WHAT TO PRODUCE » The required lines are those that contain "кода"; pull them out of the data and copy them.

___ MATERIAL FOR THE TASK ___

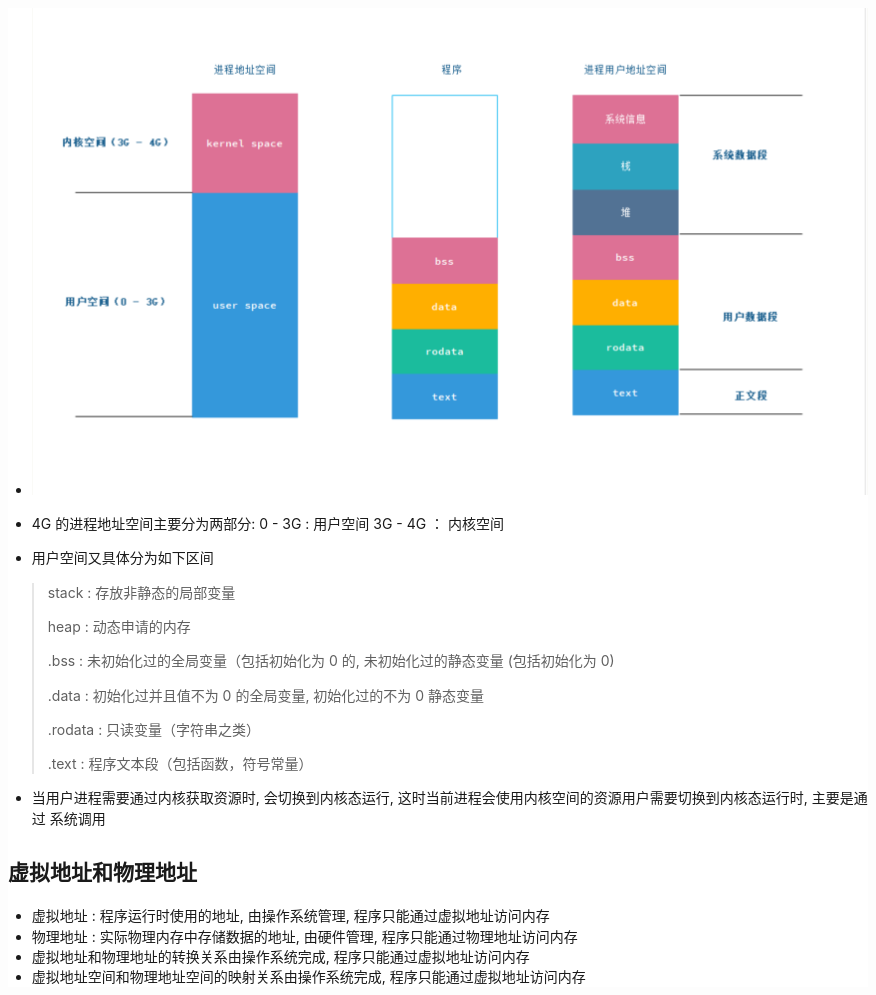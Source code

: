 - ![img_20.png](img_20.png)

- 4G 的进程地址空间主要分为两部分:
  0 - 3G : ⽤户空间
  3G - 4G ： 内核空间

- ⽤户空间⼜具体分为如下区间

> stack : 存放⾮静态的局部变量
>
> heap : 动态申请的内存
>
> .bss : 未初始化过的全局变量（包括初始化为 0 的, 未初始化过的静态变量 (包括初始化为 0)
>
> .data : 初始化过并且值不为 0 的全局变量, 初始化过的不为 0 静态变量
>
> .rodata : 只读变量（字符串之类）
>
> .text : 程序⽂本段（包括函数，符号常量）
>

- 当⽤户进程需要通过内核获取资源时, 会切换到内核态运⾏, 这时当前进程会使⽤内核空间的资源⽤户需要切换到内核态运⾏时, 主要是通过 系统调⽤

## 虚拟地址和物理地址
- 虚拟地址 : 程序运行时使用的地址, 由操作系统管理, 程序只能通过虚拟地址访问内存
- 物理地址 : 实际物理内存中存储数据的地址, 由硬件管理, 程序只能通过物理地址访问内存
- 虚拟地址和物理地址的转换关系由操作系统完成, 程序只能通过虚拟地址访问内存
- 虚拟地址空间和物理地址空间的映射关系由操作系统完成, 程序只能通过虚拟地址访问内存
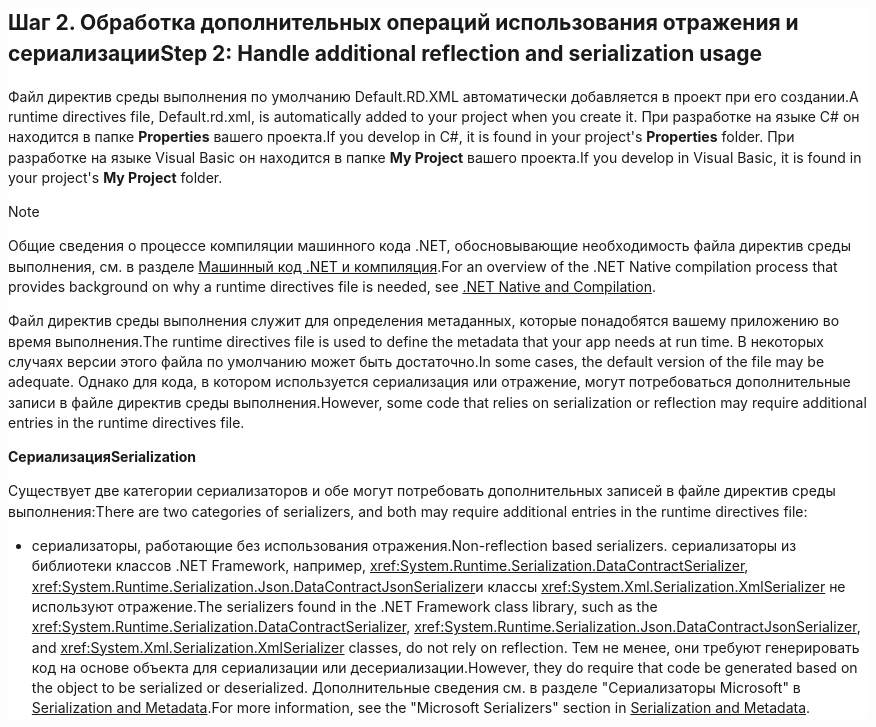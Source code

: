 ## <a name="step-2-handle-additional-reflection-and-serialization-usage"></a><span data-ttu-id="1820c-121">Шаг 2. Обработка дополнительных операций использования отражения и сериализации</span><span class="sxs-lookup"><span data-stu-id="1820c-121">Step 2: Handle additional reflection and serialization usage</span></span>

<span data-ttu-id="1820c-122">Файл директив среды выполнения по умолчанию Default.RD.XML автоматически добавляется в проект при его создании.</span><span class="sxs-lookup"><span data-stu-id="1820c-122">A runtime directives file, Default.rd.xml, is automatically added to your project when you create it.</span></span> <span data-ttu-id="1820c-123">При разработке на языке C# он находится в папке **Properties** вашего проекта.</span><span class="sxs-lookup"><span data-stu-id="1820c-123">If you develop in C#, it is found in your project's **Properties** folder.</span></span> <span data-ttu-id="1820c-124">При разработке на языке Visual Basic он находится в папке **My Project** вашего проекта.</span><span class="sxs-lookup"><span data-stu-id="1820c-124">If you develop in Visual Basic, it is found in your project's **My Project** folder.</span></span>

> [!NOTE]
> <span data-ttu-id="1820c-125">Общие сведения о процессе компиляции машинного кода .NET, обосновывающие необходимость файла директив среды выполнения, см. в разделе [Машинный код .NET и компиляция](net-native-and-compilation.md).</span><span class="sxs-lookup"><span data-stu-id="1820c-125">For an overview of the .NET Native compilation process that provides background on why a runtime directives file is needed, see [.NET Native and Compilation](net-native-and-compilation.md).</span></span>

<span data-ttu-id="1820c-126">Файл директив среды выполнения служит для определения метаданных, которые понадобятся вашему приложению во время выполнения.</span><span class="sxs-lookup"><span data-stu-id="1820c-126">The runtime directives file is used to define the metadata that your app needs at run time.</span></span> <span data-ttu-id="1820c-127">В некоторых случаях версии этого файла по умолчанию может быть достаточно.</span><span class="sxs-lookup"><span data-stu-id="1820c-127">In some cases, the default version of the file may be adequate.</span></span> <span data-ttu-id="1820c-128">Однако для кода, в котором используется сериализация или отражение, могут потребоваться дополнительные записи в файле директив среды выполнения.</span><span class="sxs-lookup"><span data-stu-id="1820c-128">However, some code that relies on serialization or reflection may require additional entries in the runtime directives file.</span></span>

<span data-ttu-id="1820c-129">**Сериализация**</span><span class="sxs-lookup"><span data-stu-id="1820c-129">**Serialization**</span></span>

<span data-ttu-id="1820c-130">Существует две категории сериализаторов и обе могут потребовать дополнительных записей в файле директив среды выполнения:</span><span class="sxs-lookup"><span data-stu-id="1820c-130">There are two categories of serializers, and both may require additional entries in the runtime directives file:</span></span>

- <span data-ttu-id="1820c-131">сериализаторы, работающие без использования отражения.</span><span class="sxs-lookup"><span data-stu-id="1820c-131">Non-reflection based serializers.</span></span> <span data-ttu-id="1820c-132">сериализаторы из библиотеки классов .NET Framework, например, <xref:System.Runtime.Serialization.DataContractSerializer>, <xref:System.Runtime.Serialization.Json.DataContractJsonSerializer>и классы <xref:System.Xml.Serialization.XmlSerializer> не используют отражение.</span><span class="sxs-lookup"><span data-stu-id="1820c-132">The serializers found in the .NET Framework class library, such as the <xref:System.Runtime.Serialization.DataContractSerializer>, <xref:System.Runtime.Serialization.Json.DataContractJsonSerializer>, and <xref:System.Xml.Serialization.XmlSerializer> classes, do not rely on reflection.</span></span> <span data-ttu-id="1820c-133">Тем не менее, они требуют генерировать код на основе объекта для сериализации или десериализации.</span><span class="sxs-lookup"><span data-stu-id="1820c-133">However, they do require that code be generated based on the object to be serialized or deserialized.</span></span>  <span data-ttu-id="1820c-134">Дополнительные сведения см. в разделе "Сериализаторы Microsoft" в [Serialization and Metadata](serialization-and-metadata.md).</span><span class="sxs-lookup"><span data-stu-id="1820c-134">For more information, see the "Microsoft Serializers" section in [Serialization and Metadata](serialization-and-metadata.md).</span></span>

___

ANSWER TO THIS EXERCISE »
> <span data-ttu-id="1820c-125">Общие сведения о процессе компиляции машинного кода .NET, обосновывающие необходимость файла директив среды выполнения, см. в разделе [Машинный код .NET и компиляция](net-native-and-compilation.md).</span><span class="sxs-lookup"><span data-stu-id="1820c-125">For an overview of the .NET Native compilation process that provides background on why a runtime directives file is needed, see [.NET Native and Compilation](net-native-and-compilation.md).</span></span>
<span data-ttu-id="1820c-126">Файл директив среды выполнения служит для определения метаданных, которые понадобятся вашему приложению во время выполнения.</span><span class="sxs-lookup"><span data-stu-id="1820c-126">The runtime directives file is used to define the metadata that your app needs at run time.</span></span> <span data-ttu-id="1820c-127">В некоторых случаях версии этого файла по умолчанию может быть достаточно.</span><span class="sxs-lookup"><span data-stu-id="1820c-127">In some cases, the default version of the file may be adequate.</span></span> <span data-ttu-id="1820c-128">Однако для кода, в котором используется сериализация или отражение, могут потребоваться дополнительные записи в файле директив среды выполнения.</span><span class="sxs-lookup"><span data-stu-id="1820c-128">However, some code that relies on serialization or reflection may require additional entries in the runtime directives file.</span></span>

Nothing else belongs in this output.